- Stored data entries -
───
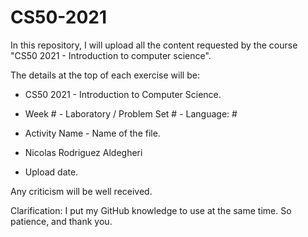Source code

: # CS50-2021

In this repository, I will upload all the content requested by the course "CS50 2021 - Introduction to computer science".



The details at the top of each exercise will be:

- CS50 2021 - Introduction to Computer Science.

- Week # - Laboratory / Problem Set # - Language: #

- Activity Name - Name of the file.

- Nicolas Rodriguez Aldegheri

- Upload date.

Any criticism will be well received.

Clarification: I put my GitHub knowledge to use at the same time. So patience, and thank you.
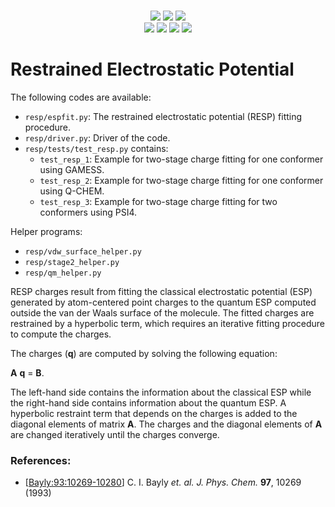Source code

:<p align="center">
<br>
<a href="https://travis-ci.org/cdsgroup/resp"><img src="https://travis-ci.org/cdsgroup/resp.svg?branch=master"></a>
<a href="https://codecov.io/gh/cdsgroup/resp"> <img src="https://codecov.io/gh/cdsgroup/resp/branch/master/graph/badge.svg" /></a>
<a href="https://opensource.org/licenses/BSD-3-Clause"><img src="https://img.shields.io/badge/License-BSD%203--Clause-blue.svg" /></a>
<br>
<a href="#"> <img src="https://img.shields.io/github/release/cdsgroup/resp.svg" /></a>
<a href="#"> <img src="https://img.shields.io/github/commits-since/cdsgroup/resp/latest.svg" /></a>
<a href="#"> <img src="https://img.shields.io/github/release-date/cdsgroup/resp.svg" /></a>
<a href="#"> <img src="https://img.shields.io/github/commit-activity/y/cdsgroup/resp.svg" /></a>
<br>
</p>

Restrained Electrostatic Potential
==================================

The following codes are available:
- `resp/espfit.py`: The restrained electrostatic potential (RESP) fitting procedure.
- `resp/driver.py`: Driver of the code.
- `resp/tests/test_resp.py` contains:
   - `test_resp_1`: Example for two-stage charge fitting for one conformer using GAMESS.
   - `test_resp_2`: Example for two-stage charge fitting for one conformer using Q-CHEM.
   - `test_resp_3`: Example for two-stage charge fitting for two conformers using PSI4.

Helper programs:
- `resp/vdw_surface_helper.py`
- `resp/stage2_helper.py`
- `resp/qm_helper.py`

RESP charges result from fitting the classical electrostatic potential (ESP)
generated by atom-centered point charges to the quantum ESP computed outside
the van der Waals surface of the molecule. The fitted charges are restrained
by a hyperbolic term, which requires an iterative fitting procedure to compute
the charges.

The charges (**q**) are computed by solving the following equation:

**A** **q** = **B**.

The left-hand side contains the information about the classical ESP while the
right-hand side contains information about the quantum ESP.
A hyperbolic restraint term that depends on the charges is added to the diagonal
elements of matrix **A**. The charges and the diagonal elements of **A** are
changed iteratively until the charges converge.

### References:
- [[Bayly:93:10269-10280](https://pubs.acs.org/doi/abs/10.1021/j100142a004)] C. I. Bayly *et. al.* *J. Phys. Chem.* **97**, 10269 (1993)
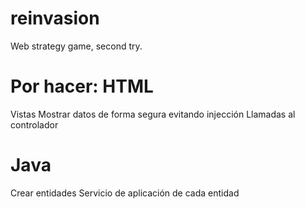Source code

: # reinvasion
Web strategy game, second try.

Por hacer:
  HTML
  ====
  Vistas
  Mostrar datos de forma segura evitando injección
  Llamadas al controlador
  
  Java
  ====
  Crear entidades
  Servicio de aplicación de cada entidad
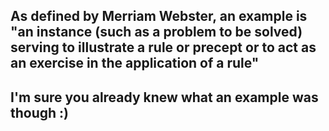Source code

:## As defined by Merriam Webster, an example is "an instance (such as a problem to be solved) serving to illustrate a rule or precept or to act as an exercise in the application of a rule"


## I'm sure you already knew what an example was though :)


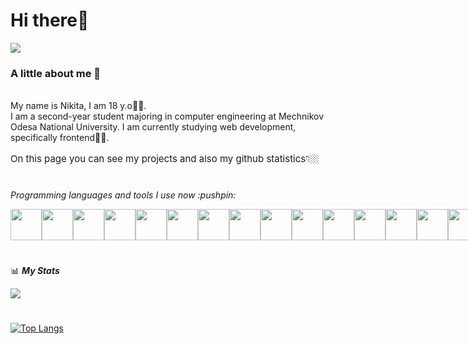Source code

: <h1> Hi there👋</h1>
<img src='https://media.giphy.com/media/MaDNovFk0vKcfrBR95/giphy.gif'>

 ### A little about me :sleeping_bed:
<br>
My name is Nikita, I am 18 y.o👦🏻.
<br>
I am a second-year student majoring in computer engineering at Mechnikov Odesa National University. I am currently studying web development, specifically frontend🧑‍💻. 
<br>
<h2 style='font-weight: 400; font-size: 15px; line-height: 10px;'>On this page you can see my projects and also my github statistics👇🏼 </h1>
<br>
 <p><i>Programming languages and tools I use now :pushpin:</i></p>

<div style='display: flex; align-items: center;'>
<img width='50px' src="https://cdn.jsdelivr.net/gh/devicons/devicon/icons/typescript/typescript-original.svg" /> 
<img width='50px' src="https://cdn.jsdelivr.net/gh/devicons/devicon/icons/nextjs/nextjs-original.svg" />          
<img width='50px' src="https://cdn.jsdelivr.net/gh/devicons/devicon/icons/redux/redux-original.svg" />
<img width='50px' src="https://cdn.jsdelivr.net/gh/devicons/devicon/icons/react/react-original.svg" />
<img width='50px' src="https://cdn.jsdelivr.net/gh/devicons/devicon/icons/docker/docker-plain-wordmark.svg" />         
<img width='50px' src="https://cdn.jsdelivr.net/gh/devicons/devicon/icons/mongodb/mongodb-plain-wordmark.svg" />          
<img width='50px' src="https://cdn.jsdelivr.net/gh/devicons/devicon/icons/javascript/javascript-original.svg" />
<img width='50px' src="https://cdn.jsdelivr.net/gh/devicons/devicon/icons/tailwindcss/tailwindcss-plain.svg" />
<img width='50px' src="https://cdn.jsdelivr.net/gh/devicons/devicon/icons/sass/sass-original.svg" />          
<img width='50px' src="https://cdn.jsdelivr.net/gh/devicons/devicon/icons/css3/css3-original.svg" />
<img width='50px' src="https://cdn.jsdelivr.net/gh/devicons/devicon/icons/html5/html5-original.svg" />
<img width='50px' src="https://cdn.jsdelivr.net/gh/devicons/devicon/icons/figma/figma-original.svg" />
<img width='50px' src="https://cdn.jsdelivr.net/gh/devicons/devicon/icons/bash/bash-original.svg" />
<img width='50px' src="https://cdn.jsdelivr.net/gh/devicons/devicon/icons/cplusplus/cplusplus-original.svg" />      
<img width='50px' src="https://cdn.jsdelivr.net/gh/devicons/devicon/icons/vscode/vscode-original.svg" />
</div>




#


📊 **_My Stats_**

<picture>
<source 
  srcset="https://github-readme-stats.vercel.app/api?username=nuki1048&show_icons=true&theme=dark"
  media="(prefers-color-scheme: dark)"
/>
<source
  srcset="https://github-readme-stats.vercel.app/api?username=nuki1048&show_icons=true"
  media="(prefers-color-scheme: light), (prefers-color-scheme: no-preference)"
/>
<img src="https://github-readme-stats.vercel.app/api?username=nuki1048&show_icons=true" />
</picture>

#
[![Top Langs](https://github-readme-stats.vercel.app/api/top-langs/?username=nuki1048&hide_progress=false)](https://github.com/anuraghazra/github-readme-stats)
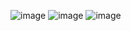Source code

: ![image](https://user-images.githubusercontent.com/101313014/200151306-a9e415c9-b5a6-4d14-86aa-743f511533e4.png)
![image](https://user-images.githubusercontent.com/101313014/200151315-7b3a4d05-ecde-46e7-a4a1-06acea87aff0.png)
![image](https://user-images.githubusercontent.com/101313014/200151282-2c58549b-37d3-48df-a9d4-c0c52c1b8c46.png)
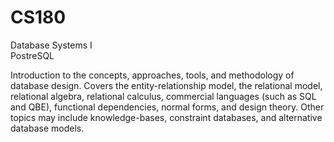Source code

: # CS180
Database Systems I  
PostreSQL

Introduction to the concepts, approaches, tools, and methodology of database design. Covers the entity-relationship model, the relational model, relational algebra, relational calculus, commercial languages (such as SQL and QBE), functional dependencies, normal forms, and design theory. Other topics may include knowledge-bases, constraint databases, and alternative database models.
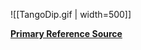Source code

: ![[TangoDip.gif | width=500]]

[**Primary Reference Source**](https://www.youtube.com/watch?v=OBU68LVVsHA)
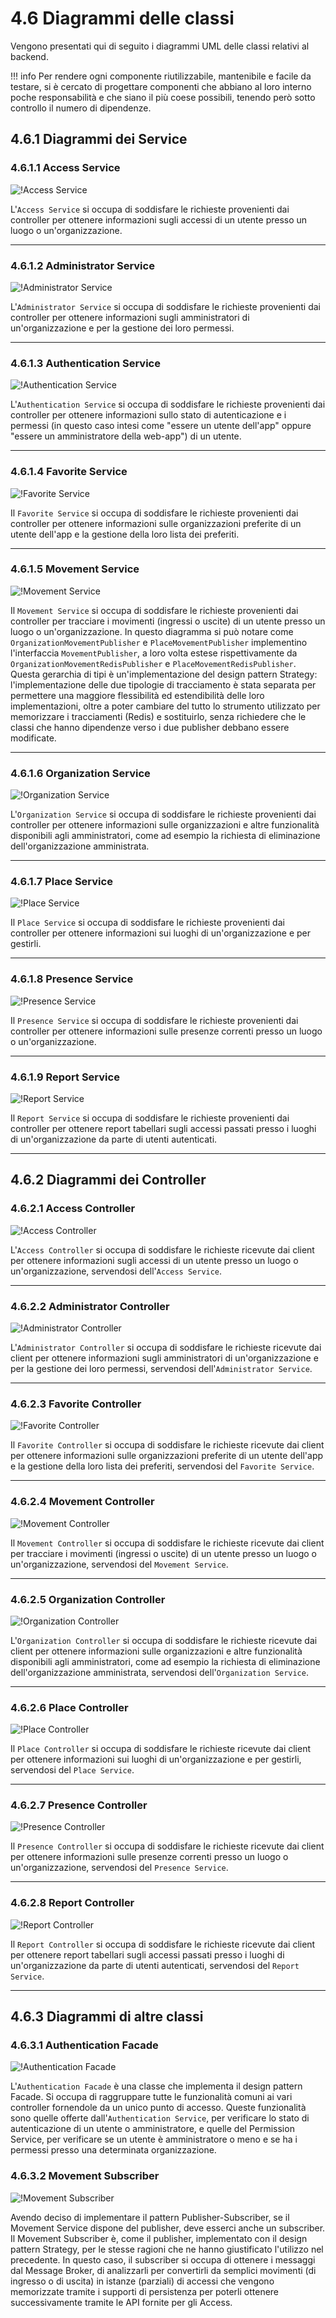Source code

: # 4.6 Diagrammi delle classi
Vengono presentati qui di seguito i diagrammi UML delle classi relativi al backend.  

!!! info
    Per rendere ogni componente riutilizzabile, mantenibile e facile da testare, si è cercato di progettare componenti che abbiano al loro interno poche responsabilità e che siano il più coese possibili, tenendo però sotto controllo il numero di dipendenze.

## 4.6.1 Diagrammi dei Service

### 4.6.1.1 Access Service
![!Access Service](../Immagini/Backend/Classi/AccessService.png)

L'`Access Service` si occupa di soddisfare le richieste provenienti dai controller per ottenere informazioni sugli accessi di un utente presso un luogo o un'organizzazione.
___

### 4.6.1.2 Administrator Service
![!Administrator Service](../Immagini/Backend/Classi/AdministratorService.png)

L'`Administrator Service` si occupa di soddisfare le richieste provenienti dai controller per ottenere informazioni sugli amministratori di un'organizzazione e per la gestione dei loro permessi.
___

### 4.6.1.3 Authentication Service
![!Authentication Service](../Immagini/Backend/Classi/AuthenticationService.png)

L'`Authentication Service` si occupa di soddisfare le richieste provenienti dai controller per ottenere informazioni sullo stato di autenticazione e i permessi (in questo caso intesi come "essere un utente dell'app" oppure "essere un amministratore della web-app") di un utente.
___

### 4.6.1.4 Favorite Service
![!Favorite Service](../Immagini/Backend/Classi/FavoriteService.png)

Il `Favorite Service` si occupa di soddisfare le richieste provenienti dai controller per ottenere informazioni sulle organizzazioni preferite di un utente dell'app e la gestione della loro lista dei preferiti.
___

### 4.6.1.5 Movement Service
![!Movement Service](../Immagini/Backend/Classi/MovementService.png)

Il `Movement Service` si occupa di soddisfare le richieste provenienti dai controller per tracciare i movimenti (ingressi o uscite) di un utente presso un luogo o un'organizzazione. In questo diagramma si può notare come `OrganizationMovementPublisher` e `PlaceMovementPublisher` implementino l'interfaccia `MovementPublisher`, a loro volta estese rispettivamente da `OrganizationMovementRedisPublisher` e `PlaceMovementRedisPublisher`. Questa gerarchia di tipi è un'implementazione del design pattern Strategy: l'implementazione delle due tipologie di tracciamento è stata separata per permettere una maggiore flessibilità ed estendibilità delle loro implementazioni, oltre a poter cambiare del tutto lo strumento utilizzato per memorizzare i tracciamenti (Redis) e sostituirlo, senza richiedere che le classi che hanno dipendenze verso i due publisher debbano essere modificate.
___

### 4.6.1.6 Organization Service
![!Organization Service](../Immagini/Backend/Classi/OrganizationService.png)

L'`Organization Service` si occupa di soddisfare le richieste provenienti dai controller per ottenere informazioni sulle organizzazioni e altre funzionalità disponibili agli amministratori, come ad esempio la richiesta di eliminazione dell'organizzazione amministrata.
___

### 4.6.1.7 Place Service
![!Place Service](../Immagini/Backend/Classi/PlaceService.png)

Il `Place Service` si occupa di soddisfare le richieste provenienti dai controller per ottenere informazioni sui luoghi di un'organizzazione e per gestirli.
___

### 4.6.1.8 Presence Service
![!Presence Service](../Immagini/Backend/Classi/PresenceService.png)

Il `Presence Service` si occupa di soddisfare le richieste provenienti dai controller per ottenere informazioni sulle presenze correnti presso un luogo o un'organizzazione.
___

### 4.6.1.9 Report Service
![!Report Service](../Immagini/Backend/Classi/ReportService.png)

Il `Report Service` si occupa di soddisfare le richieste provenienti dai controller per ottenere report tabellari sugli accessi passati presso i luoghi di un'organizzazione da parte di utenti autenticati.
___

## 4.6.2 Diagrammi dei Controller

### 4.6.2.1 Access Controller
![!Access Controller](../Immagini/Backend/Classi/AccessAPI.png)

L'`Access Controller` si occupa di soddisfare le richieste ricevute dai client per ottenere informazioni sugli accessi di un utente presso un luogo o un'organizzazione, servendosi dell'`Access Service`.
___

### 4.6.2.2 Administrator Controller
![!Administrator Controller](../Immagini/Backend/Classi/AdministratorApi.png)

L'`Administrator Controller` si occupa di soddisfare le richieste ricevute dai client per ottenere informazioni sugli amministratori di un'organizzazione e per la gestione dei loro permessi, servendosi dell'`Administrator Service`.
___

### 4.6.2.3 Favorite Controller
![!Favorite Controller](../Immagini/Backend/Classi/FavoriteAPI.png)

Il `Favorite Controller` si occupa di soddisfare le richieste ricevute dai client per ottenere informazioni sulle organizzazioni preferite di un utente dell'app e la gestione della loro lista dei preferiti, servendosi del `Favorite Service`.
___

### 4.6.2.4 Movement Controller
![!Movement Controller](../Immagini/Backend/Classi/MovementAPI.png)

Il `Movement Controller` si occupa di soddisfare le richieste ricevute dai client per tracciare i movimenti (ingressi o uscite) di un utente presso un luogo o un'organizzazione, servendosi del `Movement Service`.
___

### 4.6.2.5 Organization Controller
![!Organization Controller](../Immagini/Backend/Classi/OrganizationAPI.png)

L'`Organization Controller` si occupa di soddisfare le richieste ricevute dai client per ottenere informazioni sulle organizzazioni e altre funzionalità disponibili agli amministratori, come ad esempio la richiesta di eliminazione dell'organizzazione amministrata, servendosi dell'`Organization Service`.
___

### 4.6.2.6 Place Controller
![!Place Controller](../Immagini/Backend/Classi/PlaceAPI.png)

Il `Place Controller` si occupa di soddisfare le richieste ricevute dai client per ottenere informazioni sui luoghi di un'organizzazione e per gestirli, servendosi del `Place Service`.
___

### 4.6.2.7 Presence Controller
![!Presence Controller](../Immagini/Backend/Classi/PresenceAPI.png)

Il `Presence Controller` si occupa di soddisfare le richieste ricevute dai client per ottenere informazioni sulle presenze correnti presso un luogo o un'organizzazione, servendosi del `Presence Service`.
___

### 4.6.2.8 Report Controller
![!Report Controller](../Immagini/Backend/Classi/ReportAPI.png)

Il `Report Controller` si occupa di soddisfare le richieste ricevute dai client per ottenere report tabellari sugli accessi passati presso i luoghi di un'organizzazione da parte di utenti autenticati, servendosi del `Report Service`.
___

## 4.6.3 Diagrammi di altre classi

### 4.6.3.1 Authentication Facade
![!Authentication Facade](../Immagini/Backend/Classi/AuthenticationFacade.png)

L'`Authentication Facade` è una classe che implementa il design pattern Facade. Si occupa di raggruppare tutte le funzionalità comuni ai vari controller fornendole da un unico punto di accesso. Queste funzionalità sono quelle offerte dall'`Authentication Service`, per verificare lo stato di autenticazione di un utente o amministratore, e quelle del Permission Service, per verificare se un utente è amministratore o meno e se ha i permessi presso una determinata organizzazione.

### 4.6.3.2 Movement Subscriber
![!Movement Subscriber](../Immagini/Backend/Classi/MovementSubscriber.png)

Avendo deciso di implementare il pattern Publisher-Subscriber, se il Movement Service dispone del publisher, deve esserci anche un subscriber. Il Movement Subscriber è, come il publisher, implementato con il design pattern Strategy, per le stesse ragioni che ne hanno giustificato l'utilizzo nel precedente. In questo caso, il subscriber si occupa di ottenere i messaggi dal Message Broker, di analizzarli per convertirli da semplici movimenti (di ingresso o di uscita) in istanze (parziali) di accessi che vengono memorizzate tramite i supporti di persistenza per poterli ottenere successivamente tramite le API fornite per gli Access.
───
- The task -
Where a line in the records above contains the word "Authentication", copy that line.

- Exercise result -
### 4.6.1.3 Authentication Service
![!Authentication Service](../Immagini/Backend/Classi/AuthenticationService.png)
L'`Authentication Service` si occupa di soddisfare le richieste provenienti dai controller per ottenere informazioni sullo stato di autenticazione e i permessi (in questo caso intesi come "essere un utente dell'app" oppure "essere un amministratore della web-app") di un utente.
### 4.6.3.1 Authentication Facade
![!Authentication Facade](../Immagini/Backend/Classi/AuthenticationFacade.png)
L'`Authentication Facade` è una classe che implementa il design pattern Facade. Si occupa di raggruppare tutte le funzionalità comuni ai vari controller fornendole da un unico punto di accesso. Queste funzionalità sono quelle offerte dall'`Authentication Service`, per verificare lo stato di autenticazione di un utente o amministratore, e quelle del Permission Service, per verificare se un utente è amministratore o meno e se ha i permessi presso una determinata organizzazione.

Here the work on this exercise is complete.